2024.10.12 01:57 Son Güncellenme: 2024.10.12 02:01 - EKONOMİ
Uluslararası Para Fonu (IMF), Türkiye'de uygulanan kademeli politika ayarlamaları doğrultusunda enflasyonun daha da azalmasını öngördüğünü açıkladı.
Uluslararası Para Fonu (IMF), Türkiye ile 27 Eylül'de gerçekleştirilen 4. madde konsültasyonunun ardından önemli değerlendirmelerde bulundu. Kuruluş, Türkiye'nin ekonomik politikalarında geçen yıl boyunca yaşanan kararlı değişikliklerin, genel politika duruşunu sıkılaştırdığını vurguladı.
TÜRKİYE'NİN EKONOMİ POLİTİKALARINDA KARARLI DEĞİŞİM
Açıklamada, vergi ve harcama önlemlerinin mali ihtiyatı yeniden sağlama çabalarına destek olduğu belirtilerek, daha güçlü gelir politikalarına olan bağlılığın ülkenin ekonomik kredibilitesini artırdığı ifade edildi.
IMF, Türkiye'nin kademeli politika ayarlamalarının ekonomik dengesizlikleri azalttığını ve güveni yeniden canlandırdığını kaydetti.
SIKILAŞAN FİNANSAL KOŞULLARIN ENFLASYONA ETKİSİ
Sıkılaşan finansal koşulların iç talep üzerinde baskı oluşturduğuna dikkat çekilirken, manşet enflasyonun da bu süreçte düştüğü ifade edildi.
Piyasa duyarlılığının, yerli ve yabancı yatırımcıların Türk Lirası (TL) cinsinden varlıklara yönelmesiyle önemli ölçüde iyileştiği bildirildi.
Düşük emtia fiyatları, canlı ihracat ve azalan altın ithalatının, hem brüt hem de net rezerv pozisyonunda büyük bir iyileşmeyi destekleyerek cari açığı güçlendirdiği vurgulandı.
ENFLASYONLA MÜCADELEDE AŞAĞI YÖNLÜ RİSKLER
IMF, enflasyonla mücadelede önemli aşağı yönlü risklerin bulunduğunu belirtti.
Bu riskler arasında beklenenden daha güçlü ücret ve fiyat ataleti, sermaye akışlarının tersine dönmesi, yükselen küresel enerji fiyatları ve tırmanan jeopolitik gerilimler yer aldı.

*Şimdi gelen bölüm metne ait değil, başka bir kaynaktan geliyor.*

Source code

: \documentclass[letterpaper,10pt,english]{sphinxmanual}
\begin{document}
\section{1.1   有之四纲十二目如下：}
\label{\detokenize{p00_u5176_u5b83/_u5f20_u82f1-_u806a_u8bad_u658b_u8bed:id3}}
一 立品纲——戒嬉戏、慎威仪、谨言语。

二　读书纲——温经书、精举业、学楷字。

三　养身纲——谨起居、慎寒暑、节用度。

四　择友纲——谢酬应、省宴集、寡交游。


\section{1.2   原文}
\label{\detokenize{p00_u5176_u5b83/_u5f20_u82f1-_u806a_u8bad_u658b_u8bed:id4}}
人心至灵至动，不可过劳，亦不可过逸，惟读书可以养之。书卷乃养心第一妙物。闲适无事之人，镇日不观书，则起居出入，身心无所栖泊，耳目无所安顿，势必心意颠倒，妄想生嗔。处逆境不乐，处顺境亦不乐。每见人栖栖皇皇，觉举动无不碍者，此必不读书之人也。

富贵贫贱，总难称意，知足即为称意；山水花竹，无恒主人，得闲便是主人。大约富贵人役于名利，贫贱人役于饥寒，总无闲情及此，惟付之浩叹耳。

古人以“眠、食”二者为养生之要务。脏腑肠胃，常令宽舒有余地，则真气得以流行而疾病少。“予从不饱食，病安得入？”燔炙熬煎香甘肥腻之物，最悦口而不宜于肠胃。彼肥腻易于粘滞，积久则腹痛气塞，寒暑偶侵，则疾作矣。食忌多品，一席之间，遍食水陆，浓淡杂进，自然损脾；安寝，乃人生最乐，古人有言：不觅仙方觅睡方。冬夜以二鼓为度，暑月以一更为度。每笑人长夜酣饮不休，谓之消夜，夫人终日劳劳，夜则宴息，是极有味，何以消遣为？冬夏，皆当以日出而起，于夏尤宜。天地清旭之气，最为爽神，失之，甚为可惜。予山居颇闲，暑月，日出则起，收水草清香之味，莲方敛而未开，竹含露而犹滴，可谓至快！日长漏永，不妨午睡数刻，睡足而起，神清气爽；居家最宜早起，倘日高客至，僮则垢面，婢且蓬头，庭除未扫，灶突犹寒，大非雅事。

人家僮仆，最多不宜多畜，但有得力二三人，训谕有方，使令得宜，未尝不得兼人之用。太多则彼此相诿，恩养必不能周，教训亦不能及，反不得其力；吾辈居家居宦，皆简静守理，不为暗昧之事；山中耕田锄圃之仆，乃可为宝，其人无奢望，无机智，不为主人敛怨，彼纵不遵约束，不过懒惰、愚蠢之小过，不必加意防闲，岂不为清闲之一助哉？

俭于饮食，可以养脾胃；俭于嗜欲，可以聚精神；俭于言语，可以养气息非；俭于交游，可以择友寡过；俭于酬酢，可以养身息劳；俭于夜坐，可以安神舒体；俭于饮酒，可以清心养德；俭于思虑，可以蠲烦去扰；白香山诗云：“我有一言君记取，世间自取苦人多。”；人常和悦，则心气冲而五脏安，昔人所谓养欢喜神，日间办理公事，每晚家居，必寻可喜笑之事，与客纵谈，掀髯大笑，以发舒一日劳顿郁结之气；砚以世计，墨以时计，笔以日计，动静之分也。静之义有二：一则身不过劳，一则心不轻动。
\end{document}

Açıklamada, enflasyonla mücadeleyi desteklemek için mali konsolidasyon önerisi de yapıldı.
SIKI PARA POLİTİKASININ GEREKLİLİĞİ
Türk yetkililerin, makroekonomik dengesizlikleri ve riskleri azaltmaya yönelik kararlı politika sıkılaştırması için takdir edildiği belirtildi. IMF, enflasyon beklentilerin sabitlenmesi ve makroekonomik istikrarın sağlanması için koordineli mali, parasal ve gelir politikalarının uygulanması gerektiğini vurguladı.
Ayrıca, Türkiye Cumhuriyet Merkez Bankası'nın enflasyonu düşürmek için daha fazla sıkılaştırmaya hazır olması gerektiği ifade edildi.
ENFLASYONUN 2025'TE YÜZDE 24'E DÜŞECEĞİ TAHMİN EDİLİYOR
IMF'nin ekonomik tahminlerine göre, Türkiye ekonomisinin 2024'te yüzde 3, 2025'te yüzde 2,7, 2026'da yüzde 3,2 ve 2029'a kadar kademeli olarak büyümesi bekleniyor.
Yıl sonu enflasyon beklentisi ise bu yıl için yüzde 43, 2025'te yüzde 24, 2026'da yüzde 17,2, 2027'de yüzde 15,3 ve 2028-2029 yıllarında yüzde 15 olarak öngörülüyor.
Ayrıca, cari açığın gayrisafi yurt içi hasılaya oranının bu yıl yüzde 2,2 olacağı, 2029'da ise yüzde 1,9'a gerileyeceği tahmin ediliyor.
IMF, Türkiye'nin daha kapsayıcı, daha yeşil ve sürdürülebilir bir büyüme için yapısal reformları ilerletmesi gerektiğine de dikkat çekti.